Live Splunk Threat Hunt: EventID 4688
Rex-based field extraction built from scratch, parent-process exclusion logic, and Codex AI tool spawning pwsh.exe 375x — correctly classified as tool behavior vs LOLBin abuse.
Problem / Hypothesis
Event ID 4688 (Process Creation) is one of the highest-volume Windows Security events and one of the most valuable for behavioral detection. In a constrained Splunk environment — single sourcetype, no Windows TA, no CIM fields — the question was whether meaningful threat hunting could be conducted using only manual field extraction against raw XML.
The hypothesis: with rex-based extraction and parent-process chain analysis built from scratch, I could surface anomalous process behavior in live endpoint telemetry and distinguish genuine threats from tool behavior.
Environment
Splunk Enterprise, REST API on port 8089. Single Windows 11 workstation (HO-WE-01). 7-day window, ~283k security events. Sourcetype: XmlWinEventLog:Security. All field extraction via manual rex. CommandLine field empty (auditing not yet enabled at time of hunt).
Methodology
Step 1 — Build the field extraction layer
Every field extracted from raw XML via rex:
| rex field=_raw "<Data Name='NewProcessName'>(?<NewProcessName>[^<]+)</Data>" | rex field=_raw "<Data Name='ParentProcessName'>(?<ParentProcessName>[^<]+)</Data>" | rex field=_raw "<Data Name='CommandLine'>(?<CommandLine>[^<]+)</Data>" | eval process=mvindex(split(NewProcessName,"\\"),-1) | eval parent=mvindex(split(ParentProcessName,"\\"),-1)
Step 2 — Baseline parent-child relationships
Full parent → child frequency analysis across the 7-day window. Top entries: svchost.exe spawning services, explorer.exe spawning applications, RuntimeBroker.exe lifecycle events.
Step 3 — Build parent-process exclusion logic
Exclusions were additive — each added only after verifying the parent-child pair was legitimate baseline behavior.
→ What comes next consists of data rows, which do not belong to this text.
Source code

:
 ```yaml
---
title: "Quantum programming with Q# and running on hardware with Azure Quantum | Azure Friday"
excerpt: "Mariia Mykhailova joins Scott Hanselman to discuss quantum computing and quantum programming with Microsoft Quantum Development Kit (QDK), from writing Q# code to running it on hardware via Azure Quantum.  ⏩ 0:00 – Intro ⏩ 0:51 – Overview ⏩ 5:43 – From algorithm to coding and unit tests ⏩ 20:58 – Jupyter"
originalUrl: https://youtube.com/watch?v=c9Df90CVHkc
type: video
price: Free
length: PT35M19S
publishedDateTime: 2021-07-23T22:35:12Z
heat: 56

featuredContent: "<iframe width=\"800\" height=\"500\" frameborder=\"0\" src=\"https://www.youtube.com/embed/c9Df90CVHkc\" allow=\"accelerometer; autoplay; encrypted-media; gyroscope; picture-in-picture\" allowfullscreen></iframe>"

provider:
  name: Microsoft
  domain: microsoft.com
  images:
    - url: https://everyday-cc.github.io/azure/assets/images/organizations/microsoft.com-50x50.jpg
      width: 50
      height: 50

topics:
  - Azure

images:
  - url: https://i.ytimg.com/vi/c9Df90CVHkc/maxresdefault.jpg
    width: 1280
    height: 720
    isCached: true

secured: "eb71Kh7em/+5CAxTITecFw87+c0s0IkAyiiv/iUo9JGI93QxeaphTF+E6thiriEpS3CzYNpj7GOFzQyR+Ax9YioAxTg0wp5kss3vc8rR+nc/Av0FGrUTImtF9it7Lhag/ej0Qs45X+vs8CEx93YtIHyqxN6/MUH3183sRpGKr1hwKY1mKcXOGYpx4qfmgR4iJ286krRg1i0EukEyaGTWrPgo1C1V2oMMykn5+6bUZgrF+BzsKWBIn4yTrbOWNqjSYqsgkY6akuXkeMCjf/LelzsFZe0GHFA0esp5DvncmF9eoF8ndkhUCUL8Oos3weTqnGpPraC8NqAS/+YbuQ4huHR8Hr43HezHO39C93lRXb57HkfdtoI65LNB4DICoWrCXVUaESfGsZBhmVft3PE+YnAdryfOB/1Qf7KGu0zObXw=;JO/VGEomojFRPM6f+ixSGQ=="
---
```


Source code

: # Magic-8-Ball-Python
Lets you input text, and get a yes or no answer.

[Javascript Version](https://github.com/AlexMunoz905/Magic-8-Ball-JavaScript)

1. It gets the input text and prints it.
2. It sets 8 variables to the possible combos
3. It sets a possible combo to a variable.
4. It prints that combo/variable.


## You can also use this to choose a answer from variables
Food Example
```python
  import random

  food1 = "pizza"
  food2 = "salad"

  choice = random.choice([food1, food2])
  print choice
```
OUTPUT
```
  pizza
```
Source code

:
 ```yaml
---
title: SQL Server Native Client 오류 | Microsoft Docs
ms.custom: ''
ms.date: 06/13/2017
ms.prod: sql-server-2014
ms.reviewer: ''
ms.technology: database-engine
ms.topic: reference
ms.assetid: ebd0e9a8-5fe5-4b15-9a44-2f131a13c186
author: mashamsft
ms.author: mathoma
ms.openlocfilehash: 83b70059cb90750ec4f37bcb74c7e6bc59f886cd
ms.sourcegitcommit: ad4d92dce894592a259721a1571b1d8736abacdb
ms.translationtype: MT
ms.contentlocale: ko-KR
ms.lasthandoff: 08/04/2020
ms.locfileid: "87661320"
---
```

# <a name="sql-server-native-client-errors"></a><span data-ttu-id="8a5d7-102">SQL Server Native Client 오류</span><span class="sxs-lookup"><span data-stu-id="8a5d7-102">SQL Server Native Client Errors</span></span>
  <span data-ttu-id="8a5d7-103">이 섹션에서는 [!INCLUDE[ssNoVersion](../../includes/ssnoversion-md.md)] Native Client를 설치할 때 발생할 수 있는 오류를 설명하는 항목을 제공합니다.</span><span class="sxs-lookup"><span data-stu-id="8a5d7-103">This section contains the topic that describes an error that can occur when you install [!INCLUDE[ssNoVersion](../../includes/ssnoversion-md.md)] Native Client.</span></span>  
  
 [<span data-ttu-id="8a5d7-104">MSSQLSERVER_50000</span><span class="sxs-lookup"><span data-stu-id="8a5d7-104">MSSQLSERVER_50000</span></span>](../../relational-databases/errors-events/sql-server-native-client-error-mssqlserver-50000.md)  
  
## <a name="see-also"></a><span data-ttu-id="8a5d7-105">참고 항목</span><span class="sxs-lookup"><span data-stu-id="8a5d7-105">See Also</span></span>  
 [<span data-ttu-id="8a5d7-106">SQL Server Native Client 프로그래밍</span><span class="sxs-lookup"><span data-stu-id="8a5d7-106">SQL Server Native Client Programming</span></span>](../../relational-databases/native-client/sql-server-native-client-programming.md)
Every exclusion documented with the volume it suppressed.
Step 4 — Hunt for anomalies
With baseline noise suppressed, the remaining events surfaced high-volume automated process chains and low-volume unusual parent-child pairs.
Step 5 — Deep-dive the top anomaly
Single highest-volume non-baseline finding: pwsh.exe spawned 375 times by a process chain originating from Codex, an AI coding tool.
Findings
| Finding | Volume | Classification | Action |
|---|---|---|---|
| Codex → pwsh.exe | 375 | Tool behavior | Baselined |
| bash.exe → base64.exe | 30,855 | Triage-worthy | Enable CommandLine |
| Browser → cmd.exe | 59 | Triage-worthy | Enable CommandLine |
| Rex extraction (CommandLine) | 100% null | Audit gap | Enable CommandLine |
Rex Extraction Validation
Extraction success rate >99.9% for NewProcessName and ParentProcessName. CommandLine returned null in 100% of events — confirmed as audit configuration gap, not extraction failure.
Operational Impact
Verification
- All SPL queries reproducible against index=wazuh with EventCode=4688
- Codex temporal profile: | where match(NewProcessName, "pwsh\\.exe$") | timechart span=1h count
- Cross-reference: Detection Rule Audit and Security Hardening document downstream actions
What This Demonstrates
Threat hunting on constrained telemetry is not an excuse for shallow analysis. The rex extraction layer achieved >99.9% accuracy. The parent-process exclusion logic was additive and documented. And the Codex classification required actual analytical work: temporal profiling, volume characterization, and parent-chain tracing to correctly classify 375 PowerShell spawns as tool behavior, not adversary behavior.
The easy answer was to flag pwsh.exe spawned by a non-standard parent as suspicious. The correct answer required understanding what was actually happening.